だが、プーチン氏がウクライナをミサイルで攻撃しはじめたときから状況は一変した。それは、ウクライナのウォロディミル・ゼレンスキー大統領の勇気に依るところが大きいのかもしれない。あるいは、何百万ものスマホで撮影され、世界中に発信されたウクライナ国民のリアルな苦しみが効果をもたらしたのかもしれない。米エクソンモービル、英シェル、英BPといった石油大手は、企業名が血塗られる前にロシアでの全事業を停止した。大手3社の中で最後に行動を起こしたのはエクソンモービルだった。同社はロシアにおける石油・ガス開発事業からの撤退を表明し、今後は同国に一切投資しないことを誓った。
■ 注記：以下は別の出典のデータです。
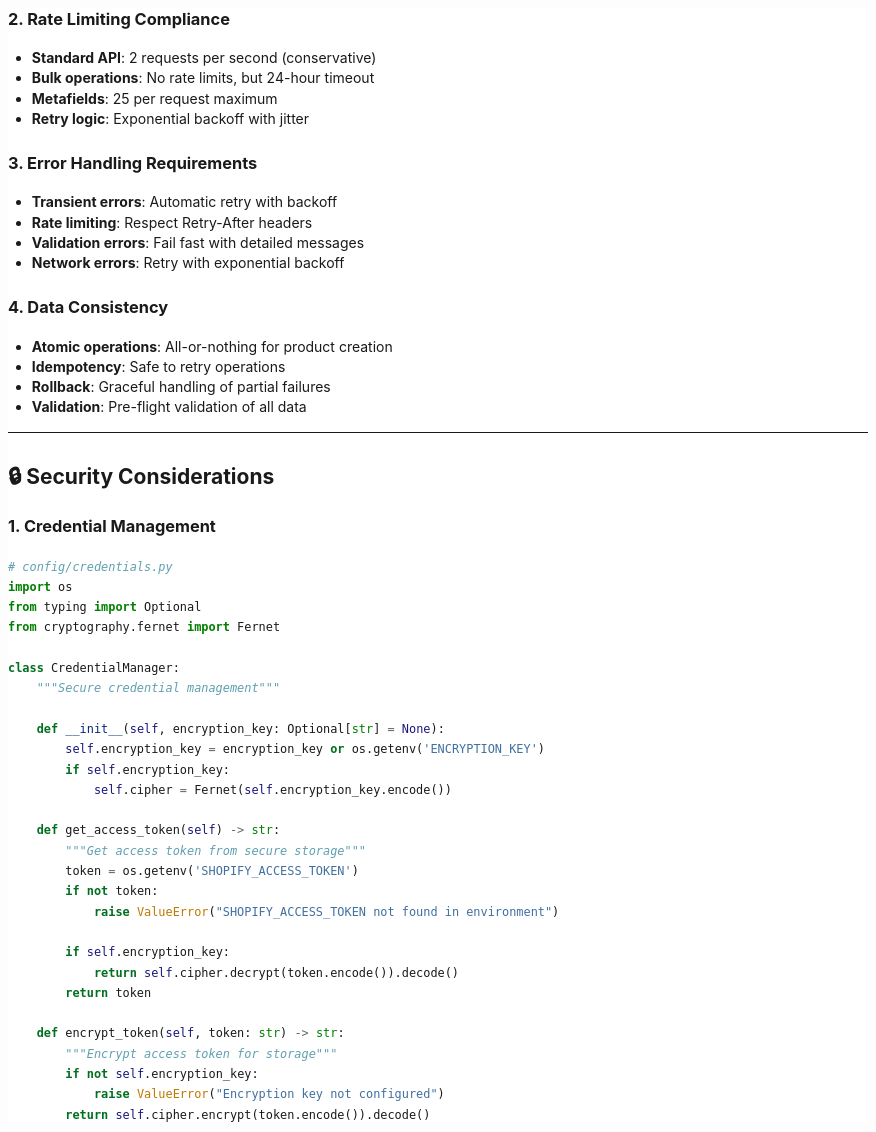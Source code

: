 ### 2. Rate Limiting Compliance
- **Standard API**: 2 requests per second (conservative)
- **Bulk operations**: No rate limits, but 24-hour timeout
- **Metafields**: 25 per request maximum
- **Retry logic**: Exponential backoff with jitter

### 3. Error Handling Requirements
- **Transient errors**: Automatic retry with backoff
- **Rate limiting**: Respect Retry-After headers
- **Validation errors**: Fail fast with detailed messages
- **Network errors**: Retry with exponential backoff

### 4. Data Consistency
- **Atomic operations**: All-or-nothing for product creation
- **Idempotency**: Safe to retry operations
- **Rollback**: Graceful handling of partial failures
- **Validation**: Pre-flight validation of all data

---

## 🔒 Security Considerations

### 1. Credential Management
```python
# config/credentials.py
import os
from typing import Optional
from cryptography.fernet import Fernet

class CredentialManager:
    """Secure credential management"""
    
    def __init__(self, encryption_key: Optional[str] = None):
        self.encryption_key = encryption_key or os.getenv('ENCRYPTION_KEY')
        if self.encryption_key:
            self.cipher = Fernet(self.encryption_key.encode())
    
    def get_access_token(self) -> str:
        """Get access token from secure storage"""
        token = os.getenv('SHOPIFY_ACCESS_TOKEN')
        if not token:
            raise ValueError("SHOPIFY_ACCESS_TOKEN not found in environment")
        
        if self.encryption_key:
            return self.cipher.decrypt(token.encode()).decode()
        return token
    
    def encrypt_token(self, token: str) -> str:
        """Encrypt access token for storage"""
        if not self.encryption_key:
            raise ValueError("Encryption key not configured")
        return self.cipher.encrypt(token.encode()).decode()
```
それに加えて、プーチン氏は世界の変化のスピードを見誤った。先進国は、化石燃料からクリーンエネルギーにシフトする、エネルギーオタクたちが言うところの「偉大なる転換」の最中にあるのだ。こうした動きは、豊かな欧米諸国が化石燃料を従来通りのペースで今後も燃やしつづけると、文字通り地球全体が温室化し、生命が住めなくなる星になるという単純かつリアルな事実に由来する。この恐ろしい紛争が引き起こした大虐殺が何か良い知らせをもたらすとしたら、それは、クリーンエネルギーへのシフトを鈍化させる代わりに、ウクライナ侵攻はこの動きをさらに加速させるかもしれないということだ。この紛争がいかなる方法で収束したとしても、プーチン氏は代償を払うことになる。ロシアの石油と天然ガスは、いまとなっては独裁主義、戦争犯罪、大虐殺と永遠に結びつけられてしまったのだから。「この紛争は、エネルギー超大国としてのロシアの終わりを意味します」と戦略国際問題研究所(CSIS)のニコス・ツァフォス氏は語る。